A quien conocí fue a Juan Manuel, por una de sus hermanas, mi compañera de facultad. Me habló de él prácticamente con una advertencia: “Tengo dos hermanos y no me gusta que mis amigas sean sus novias”. Me lo dijo en la fila en la que estábamos formadas finiquitando los trámites de nuestro ingreso a la UNAM, porque ambas iniciamos en provincia nuestros estudios, por cierto que fue el último año en que aceptaron alumnos venidos de las entidades federativas que contaran con la carrera en la universidad local. Me eché a reír y le dije que no andaba buscando novio. Había que recoger unos días después la tira de materias, es decir el listado de las asignaturas que íbamos a cursar en nuestro tercer año, me pidió que fuera por la suya y se la entregara a su hermano, porque ella estaría en Torreón. Cumplí con el favor solicitado y la tarde que puse en manos de su “carnal” la tira, se me olvidó la Sorbona. El guapísimo que me abrió la puerta del departamento me dejó embobada y decidí que era para mí.

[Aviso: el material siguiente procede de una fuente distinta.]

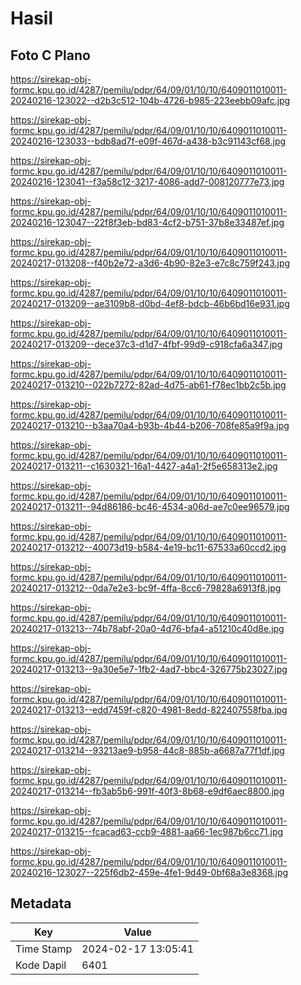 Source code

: # Hasil

## Foto C Plano

https://sirekap-obj-formc.kpu.go.id/4287/pemilu/pdpr/64/09/01/10/10/6409011010011-20240216-123022--d2b3c512-104b-4726-b985-223eebb09afc.jpg

https://sirekap-obj-formc.kpu.go.id/4287/pemilu/pdpr/64/09/01/10/10/6409011010011-20240216-123033--bdb8ad7f-e09f-467d-a438-b3c91143cf68.jpg

https://sirekap-obj-formc.kpu.go.id/4287/pemilu/pdpr/64/09/01/10/10/6409011010011-20240216-123041--f3a58c12-3217-4086-add7-008120777e73.jpg

https://sirekap-obj-formc.kpu.go.id/4287/pemilu/pdpr/64/09/01/10/10/6409011010011-20240216-123047--22f8f3eb-bd83-4cf2-b751-37b8e33487ef.jpg

https://sirekap-obj-formc.kpu.go.id/4287/pemilu/pdpr/64/09/01/10/10/6409011010011-20240217-013208--f40b2e72-a3d6-4b90-82e3-e7c8c759f243.jpg

https://sirekap-obj-formc.kpu.go.id/4287/pemilu/pdpr/64/09/01/10/10/6409011010011-20240217-013209--ae3109b8-d0bd-4ef8-bdcb-46b6bd16e931.jpg

https://sirekap-obj-formc.kpu.go.id/4287/pemilu/pdpr/64/09/01/10/10/6409011010011-20240217-013209--dece37c3-d1d7-4fbf-99d9-c918cfa6a347.jpg

https://sirekap-obj-formc.kpu.go.id/4287/pemilu/pdpr/64/09/01/10/10/6409011010011-20240217-013210--022b7272-82ad-4d75-ab61-f78ec1bb2c5b.jpg

https://sirekap-obj-formc.kpu.go.id/4287/pemilu/pdpr/64/09/01/10/10/6409011010011-20240217-013210--b3aa70a4-b93b-4b44-b206-708fe85a9f9a.jpg

https://sirekap-obj-formc.kpu.go.id/4287/pemilu/pdpr/64/09/01/10/10/6409011010011-20240217-013211--c1630321-16a1-4427-a4a1-2f5e658313e2.jpg

https://sirekap-obj-formc.kpu.go.id/4287/pemilu/pdpr/64/09/01/10/10/6409011010011-20240217-013211--94d86186-bc46-4534-a06d-ae7c0ee96579.jpg

https://sirekap-obj-formc.kpu.go.id/4287/pemilu/pdpr/64/09/01/10/10/6409011010011-20240217-013212--40073d19-b584-4e19-bc11-67533a60ccd2.jpg

https://sirekap-obj-formc.kpu.go.id/4287/pemilu/pdpr/64/09/01/10/10/6409011010011-20240217-013212--0da7e2e3-bc9f-4ffa-8cc6-79828a6913f8.jpg

https://sirekap-obj-formc.kpu.go.id/4287/pemilu/pdpr/64/09/01/10/10/6409011010011-20240217-013213--74b78abf-20a0-4d76-bfa4-a51210c40d8e.jpg

https://sirekap-obj-formc.kpu.go.id/4287/pemilu/pdpr/64/09/01/10/10/6409011010011-20240217-013213--9a30e5e7-1fb2-4ad7-bbc4-326775b23027.jpg

https://sirekap-obj-formc.kpu.go.id/4287/pemilu/pdpr/64/09/01/10/10/6409011010011-20240217-013213--edd7459f-c820-4981-8edd-822407558fba.jpg

https://sirekap-obj-formc.kpu.go.id/4287/pemilu/pdpr/64/09/01/10/10/6409011010011-20240217-013214--93213ae9-b958-44c8-885b-a6687a77f1df.jpg

https://sirekap-obj-formc.kpu.go.id/4287/pemilu/pdpr/64/09/01/10/10/6409011010011-20240217-013214--fb3ab5b6-991f-40f3-8b68-e9df6aec8800.jpg

https://sirekap-obj-formc.kpu.go.id/4287/pemilu/pdpr/64/09/01/10/10/6409011010011-20240217-013215--fcacad63-ccb9-4881-aa66-1ec987b6cc71.jpg

https://sirekap-obj-formc.kpu.go.id/4287/pemilu/pdpr/64/09/01/10/10/6409011010011-20240216-123027--225f6db2-459e-4fe1-9d49-0bf68a3e8368.jpg


## Metadata

| Key        | Value               |
| ---------- | ------------------- |
| Time Stamp | 2024-02-17 13:05:41 |
| Kode Dapil | 6401                |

Cierro los ojos y me deleito en el recuerdo de su apostura, de su sonrisa, de sus 1.84 de estatura, de su torso desnudo, porque lo sorprendí justo cuando iba a ponerse la camisa, de su adorado acento norteño... “Buenas tardes, señorita. Me dijo Magdalena que vendría hoy, ya la estaba esperando...”. Ninguno de los dos sabíamos que era el principio. Pasaron unos días. Tomé el autobús para ir a la universidad, iba a reventar, los choferes acostumbraban dar un frenazo para que nos moviéramos para atrás y así tener espacio para subir a más. Me tocó el empujón deliberado y caí en las piernas de alguien que me rodeó con sus brazos, ya iba yo a protestar, pero no lo hice... quien me abrazaba era Juan Manuel... Usted dirá si no voy a creer en el destino... Nos hicimos novios y nueve meses después nos casamos. El norteño y la sureña. Nunca imaginé que me iba a casar tan joven, bueno, hay muchas cosas que una no se imagina siquiera, pero suceden.

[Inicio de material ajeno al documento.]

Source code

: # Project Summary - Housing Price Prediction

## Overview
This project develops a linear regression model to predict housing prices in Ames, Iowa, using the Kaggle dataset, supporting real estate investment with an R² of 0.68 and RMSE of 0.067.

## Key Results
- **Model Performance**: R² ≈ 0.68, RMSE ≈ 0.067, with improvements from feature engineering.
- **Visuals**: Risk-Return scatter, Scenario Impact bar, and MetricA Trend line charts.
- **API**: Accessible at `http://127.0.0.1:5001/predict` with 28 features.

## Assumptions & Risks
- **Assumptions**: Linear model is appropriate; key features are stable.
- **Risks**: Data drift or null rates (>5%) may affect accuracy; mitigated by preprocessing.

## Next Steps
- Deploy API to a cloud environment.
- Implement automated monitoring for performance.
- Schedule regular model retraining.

Tuvimos que aprender a vivir juntos, con todo lo que implica una decisión de ese tamaño. Para eso hay que estar enamorados perdidos, locos de amor, es esencial para navegar por aguas que más tarde serán familiares... pero mientras las conoces hay que irse con tiento. Teníamos todo lo que un matrimonio joven necesita para ser feliz, esencialmente el amor y la pasión. Vivimos a plenitud su primavera, gozamos su verano a lo grande, nacieron nuestros hijos, nuestros tres amores y entonces supimos que ser padres es de las mejores cosas que te pueden suceder en la vida. La familia es un regalo, te permite descubrir y aflorar sentimientos únicos que enriquecen tu existencia para siempre. Hoy somos abuelos, en pleno otoño renace la dulzura quintuplicada.

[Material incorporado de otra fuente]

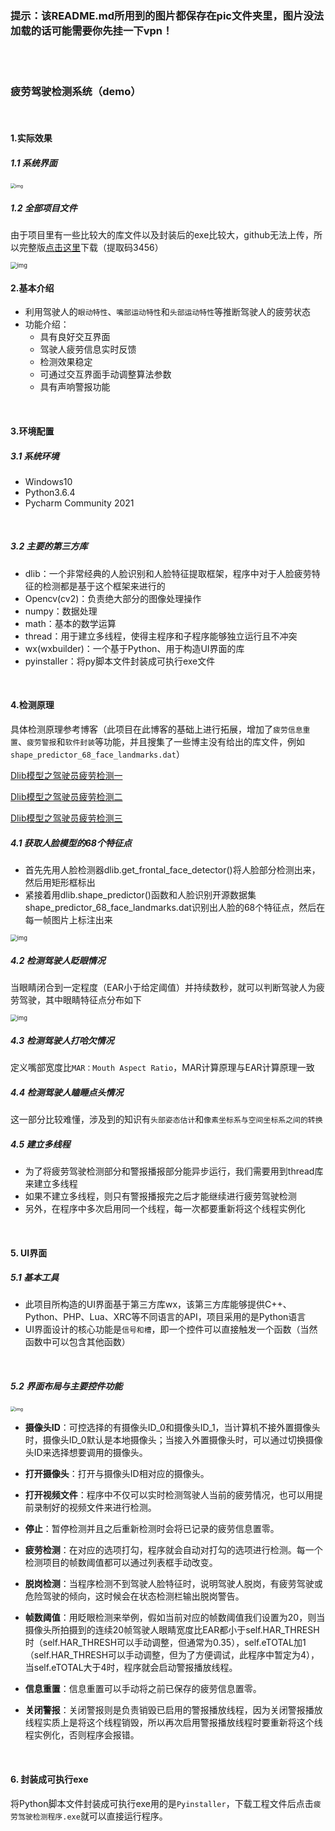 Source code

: ### 提示：该README.md所用到的图片都保存在pic文件夹里，图片没法加载的话可能需要你先挂一下vpn！
<br></br>


### 疲劳驾驶检测系统（demo）
<br>


#### 1.实际效果

##### 1.1 系统界面

<img src="https://raw.githubusercontent.com/ChongbinZhao/fatigue-driving-detection/master/pic/2.png" alt="img" style="zoom: 50%;" />
<br>


##### 1.2 全部项目文件

由于项目里有一些比较大的库文件以及封装后的exe比较大，github无法上传，所以完整版[点击这里](https://pan.baidu.com/s/17ehBuduMEbJF8OS6q9IWWQ?pwd=3456)下载（提取码3456）

<img src="https://raw.githubusercontent.com/ChongbinZhao/fatigue-driving-detection/master/pic/1.png" alt="img" style="zoom: 67%;" />
<br>

#### 2.基本介绍

- 利用驾驶人的`眼动特性`、`嘴部运动特性`和`头部运动特性`等推断驾驶人的疲劳状态
- 功能介绍：
  - 具有良好交互界面
  - 驾驶人疲劳信息实时反馈
  - 检测效果稳定
  - 可通过交互界面手动调整算法参数 
  - 具有声响警报功能
<br>


#### 3.环境配置

##### 3.1 系统环境

- Windows10
- Python3.6.4
- Pycharm Community 2021
<br>
 

##### 3.2 主要的第三方库

- dlib：一个非常经典的人脸识别和人脸特征提取框架，程序中对于人脸疲劳特征的检测都是基于这个框架来进行的
- Opencv(cv2)：负责绝大部分的图像处理操作
- numpy：数据处理
- math：基本的数学运算
- thread：用于建立多线程，使得主程序和子程序能够独立运行且不冲突
- wx(wxbuilder)：一个基于Python、用于构造UI界面的库
- pyinstaller：将py脚本文件封装成可执行exe文件
<br>




#### 4.检测原理

具体检测原理参考博客（此项目在此博客的基础上进行拓展，增加了`疲劳信息重置`、`疲劳警报`和`软件封装`等功能，并且搜集了一些博主没有给出的库文件，例如`shape_predictor_68_face_landmarks.dat`）

[Dlib模型之驾驶员疲劳检测一](https://cungudafa.blog.csdn.net/article/details/103477960)

[Dlib模型之驾驶员疲劳检测二](https://cungudafa.blog.csdn.net/article/details/103496881)

[Dlib模型之驾驶员疲劳检测三](https://cungudafa.blog.csdn.net/article/details/103499230)
<br>


##### 4.1 获取人脸模型的68个特征点

- 首先先用人脸检测器dlib.get_frontal_face_detector()将人脸部分检测出来，然后用矩形框标出
- 紧接着用dlib.shape_predictor()函数和人脸识别开源数据集shape_predictor_68_face_landmarks.dat识别出人脸的68个特征点，然后在每一帧图片上标注出来

<img src="https://raw.githubusercontent.com/ChongbinZhao/fatigue-driving-detection/master/pic/3.png" alt="img" style="zoom: 67%;" />
<br>


##### 4.2 检测驾驶人眨眼情况

当眼睛闭合到一定程度（EAR小于给定阈值）并持续数秒，就可以判断驾驶人为疲劳驾驶，其中眼睛特征点分布如下

<img src="https://raw.githubusercontent.com/ChongbinZhao/fatigue-driving-detection/master/pic/4.png" alt="img" style="zoom: 67%;" />
<br>




##### 4.3 检测驾驶人打哈欠情况

定义嘴部宽度比`MAR：Mouth Aspect Ratio`，MAR计算原理与EAR计算原理一致
<br>


##### 4.4 检测驾驶人瞌睡点头情况

这一部分比较难懂，涉及到的知识有`头部姿态估计`和`像素坐标系与空间坐标系之间的转换`
<br>


##### 4.5 建立多线程

- 为了将疲劳驾驶检测部分和警报播报部分能异步运行，我们需要用到thread库来建立多线程
- 如果不建立多线程，则只有警报播报完之后才能继续进行疲劳驾驶检测
- 另外，在程序中多次启用同一个线程，每一次都要重新将这个线程实例化
<br>


#### 5. UI界面

##### 5.1 基本工具

- 此项目所构造的UI界面基于第三方库wx，该第三方库能够提供C++、Python、PHP、Lua、XRC等不同语言的API，项目采用的是Python语言
- UI界面设计的核心功能是`信号和槽`，即一个控件可以直接触发一个函数（当然函数中可以包含其他函数）
<br>


##### 5.2 界面布局与主要控件功能

<img src="https://raw.githubusercontent.com/ChongbinZhao/fatigue-driving-detection/master/pic/2.png" alt="img" style="zoom: 50%;" />
<br>


- **摄像头ID**：可控选择的有摄像头ID_0和摄像头ID_1，当计算机不接外置摄像头时，摄像头ID_0默认是本地摄像头；当接入外置摄像头时，可以通过切换摄像头ID来选择想要调用的摄像头。



- **打开摄像头**：打开与摄像头ID相对应的摄像头。



- **打开视频文件**：程序中不仅可以实时检测驾驶人当前的疲劳情况，也可以用提前录制好的视频文件来进行检测。



- **停止**：暂停检测并且之后重新检测时会将已记录的疲劳信息置零。



- **疲劳检测**：在对应的选项打勾，程序就会自动对打勾的选项进行检测。每一个检测项目的帧数阈值都可以通过列表框手动改变。



- **脱岗检测**：当程序检测不到驾驶人脸特征时，说明驾驶人脱岗，有疲劳驾驶或危险驾驶的倾向，这时候会在状态检测栏输出脱岗警告。



- **帧数阈值**：用眨眼检测来举例，假如当前对应的帧数阈值我们设置为20，则当摄像头所拍摄到的连续20帧驾驶人眼睛宽度比EAR都小于self.HAR_THRESH时（self.HAR_THRESH可以手动调整，但通常为0.35），self.eTOTAL加1（self.HAR_THRESH可以手动调整，但为了方便调试，此程序中暂定为4），当self.eTOTAL大于4时，程序就会启动警报播放线程。



- **信息重置**：信息重置可以手动将之前已保存的疲劳信息置零。



- **关闭警报**：关闭警报则是负责销毁已启用的警报播放线程，因为关闭警报播放线程实质上是将这个线程销毁，所以再次启用警报播放线程时要重新将这个线程实例化，否则程序会报错。
<br>


#### 6. 封装成可执行exe

将Python脚本文件封装成可执行exe用的是`Pyinstaller`，下载工程文件后点击`疲劳驾驶检测程序.exe`就可以直接运行程序。
<br>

Ayer 8 de abril cumplimos 50 años de casados, nuestras bodas de oro. Me encanta sentir el abrazo cálido de mi marido, escuchar sus te amo susurrantes y la ternura de sus cuidados hacia mi persona. Seguimos tomándonos de la mano y caminando por una senda que elegimos hace cinco décadas. ¿Cómo no agradecer a Dios tanta magnanimidad? A nuestros hijos, muchas gracias por este regalo de sol, mar y flora en todo su esplendor. Te amo, Juan, siempre, y sé que tú sientes lo mismo, ahora con la contundencia de tantas vivencias compartidas. Adoro mirarme en tus ojos... son el reflejo de tu alma, me quedé prendida a ellos desde la primera vez que me miraste... Feliz aniversario, querido. Y que vengan muchos más.